As importações de manteiga de cacau (NCM:18040000) despencaram 99,98% (de US$ 6,9 milhões para apenas US$ 1,3 mil), indicando forte desestocagem ou produção nacional.

Já as importações de cacau em pó (NCM 18050000) cresceram 8,8% em valor FOB (US$ 17,9 milhões), com Uruguai e Holanda como principais fornecedores, garantindo matéria-prima para chocolates pascais.

No primeiro bimestre, as importações brasileiras mudaram radicalmente:

ProdutoFOB 2026FOB 2025Variação
Cacau brutoUS$ 132 miUS$ 175 mi-24,7%
Cacau em póUS$ 17,9 miUS$ 16,4 mi+8,8%
ManteigaUS$ 1,3 milUS$ 6,9 mi-99,98%
Fonte: ComexStat

Comportamento do mercado e dinâmica do consumo (realidade no PDV)

Com a proximidade da Páscoa, o comportamento observável dos players e consumidores revela tendências claras:

Mix de combate avança: Saithe (+21%) domina gôndolas do Bacalhau

As redes varejistas concentram esforços no bacalhau tipo Saithe (NCM: 03055310) que registrou aumento de 21% nas importações no primeiro bimestre de 2026.

O mercado cessou tentativas de sustentar volume via outro tipo de bacalhau, o Gadus Morhua (NCM: 03055100) – que registrou queda de -21% no valor FOB importado – e pode ter ficado inviável pelo preço atual, expondo massivamente espécies similares secas e salgadas nas gôndolas.

Premiumização seletiva no azeite

“Outros azeites” (NCM: 15099090) sofreram queda de -32% no valor FOB importado, enquanto o azeite extra virgem (NCM:15092000) manteve resiliência (0,6%).

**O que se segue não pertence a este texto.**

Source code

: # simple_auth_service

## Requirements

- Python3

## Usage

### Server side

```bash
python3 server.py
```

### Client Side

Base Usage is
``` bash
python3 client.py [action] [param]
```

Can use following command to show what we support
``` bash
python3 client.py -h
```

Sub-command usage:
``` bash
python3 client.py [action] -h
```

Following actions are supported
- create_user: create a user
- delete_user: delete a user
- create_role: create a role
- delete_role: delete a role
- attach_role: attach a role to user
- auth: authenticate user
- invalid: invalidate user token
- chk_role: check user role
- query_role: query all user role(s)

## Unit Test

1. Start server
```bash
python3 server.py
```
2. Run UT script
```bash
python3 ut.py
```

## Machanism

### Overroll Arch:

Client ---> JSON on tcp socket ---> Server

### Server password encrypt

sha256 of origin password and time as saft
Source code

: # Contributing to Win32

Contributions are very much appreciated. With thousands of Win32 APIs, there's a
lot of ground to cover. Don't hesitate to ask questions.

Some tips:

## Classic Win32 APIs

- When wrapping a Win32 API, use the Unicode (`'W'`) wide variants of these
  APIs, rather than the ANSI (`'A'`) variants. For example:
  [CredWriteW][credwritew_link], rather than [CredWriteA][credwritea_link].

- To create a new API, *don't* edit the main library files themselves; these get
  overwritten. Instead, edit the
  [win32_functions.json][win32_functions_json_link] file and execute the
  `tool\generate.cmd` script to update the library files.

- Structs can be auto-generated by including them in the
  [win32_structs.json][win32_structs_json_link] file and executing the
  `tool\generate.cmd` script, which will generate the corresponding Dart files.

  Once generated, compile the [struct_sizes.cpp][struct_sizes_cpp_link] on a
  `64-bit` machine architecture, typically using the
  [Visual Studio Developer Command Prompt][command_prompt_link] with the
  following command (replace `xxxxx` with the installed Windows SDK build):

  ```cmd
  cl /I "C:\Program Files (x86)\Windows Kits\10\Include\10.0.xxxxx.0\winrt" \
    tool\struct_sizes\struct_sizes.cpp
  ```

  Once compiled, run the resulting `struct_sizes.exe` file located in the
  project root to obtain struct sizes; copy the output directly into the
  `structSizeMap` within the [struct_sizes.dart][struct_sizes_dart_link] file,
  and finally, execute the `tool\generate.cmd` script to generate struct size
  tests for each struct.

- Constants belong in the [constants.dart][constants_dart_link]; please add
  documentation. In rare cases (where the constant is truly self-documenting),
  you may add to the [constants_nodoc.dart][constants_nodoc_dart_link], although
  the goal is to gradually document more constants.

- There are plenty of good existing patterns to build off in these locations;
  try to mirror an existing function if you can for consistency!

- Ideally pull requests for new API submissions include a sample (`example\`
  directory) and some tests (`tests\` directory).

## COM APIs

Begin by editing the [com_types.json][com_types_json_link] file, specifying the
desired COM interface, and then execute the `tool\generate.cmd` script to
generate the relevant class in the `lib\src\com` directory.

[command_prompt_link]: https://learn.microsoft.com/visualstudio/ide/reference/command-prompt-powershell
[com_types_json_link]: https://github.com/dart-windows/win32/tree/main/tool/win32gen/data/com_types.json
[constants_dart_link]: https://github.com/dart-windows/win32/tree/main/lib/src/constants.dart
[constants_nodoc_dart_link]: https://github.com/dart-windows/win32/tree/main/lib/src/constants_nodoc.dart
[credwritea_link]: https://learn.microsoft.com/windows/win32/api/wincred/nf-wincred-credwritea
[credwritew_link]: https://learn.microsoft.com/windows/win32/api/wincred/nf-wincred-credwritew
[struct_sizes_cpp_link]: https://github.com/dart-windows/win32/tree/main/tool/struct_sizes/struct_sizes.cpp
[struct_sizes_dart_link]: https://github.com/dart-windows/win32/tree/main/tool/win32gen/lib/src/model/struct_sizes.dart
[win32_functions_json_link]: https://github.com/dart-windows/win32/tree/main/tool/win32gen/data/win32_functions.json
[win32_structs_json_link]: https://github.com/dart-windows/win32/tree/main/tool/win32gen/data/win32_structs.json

É possível o entendimento dos varejistas que o público prefere prêmio por superioridade ou migra para óleos vegetais básicos, esvaziando intermediários refinados.

Salmoura

O crescimento de 45% no bacalhau em salmoura reflete uso estratégico para preços de face menores no quilo, mantendo o produto na cesta sem afastar consumidores impactados pela inflação.

Balança comercial setorial (Dados consolidados, Jan-Fev)

NCMDescriçãoFOB 2025 (US$)FOB 2026 (US$)Variação (%)
15092000Azeite de oliva extra virgem68.023.40968.426.085+0,59%
15099090Outros azeites de oliva9.418.4126.358.834-32,49%
20057000Azeitonas preparadas16.375.08116.134.413-1,47%
03055100Bacalhau Gadus seco6.730.5855.307.969-21,14%
03056200Bacalhau salgado em salmoura2.932.3004.256.969+45,18%
03036300Bacalhau congelado inteiro10.006.4604.069.012-59,34%
03047100Filés de bacalhau congelado1.888.432771.737-59,13%
03055310Pescados secos (Saithe etc.)16.601.86620.163.610+21,45%
03053210Filés de bacalhau secos/salg.3.552.0193.156.874-11,12%
TOTALConsolidado analisado135.528.564128.645.503-5,08%
Fonte: Comex Stat (comexstat.mdic.gov.br), dados até fev/2026.

Conclusão

A Páscoa 2026 consolida a maturidade estratégica do comércio exterior brasileiro diante de choques de custo.

O mercado manteve aporte financeiro estável, mas mudou completamente a composição da oferta. Nas pescas, o Saithe e bacalhau salmoura (+21% e +45%) substituíram o bacalhau tipo Gadus premium.

Em relação ao cacau, a manteiga de cacau importada colapsou (-99,98%), mas as importações do cacau em pó cresceram (+8,8%), reduzindo dependência externa apesar da Costa do Marfim dominar 99,9% do cacau bruto.

Sucesso dependerá de logística eficiente em Santa Catarina/São Paulo e gestão de risco no cacau via produção nacional emergente.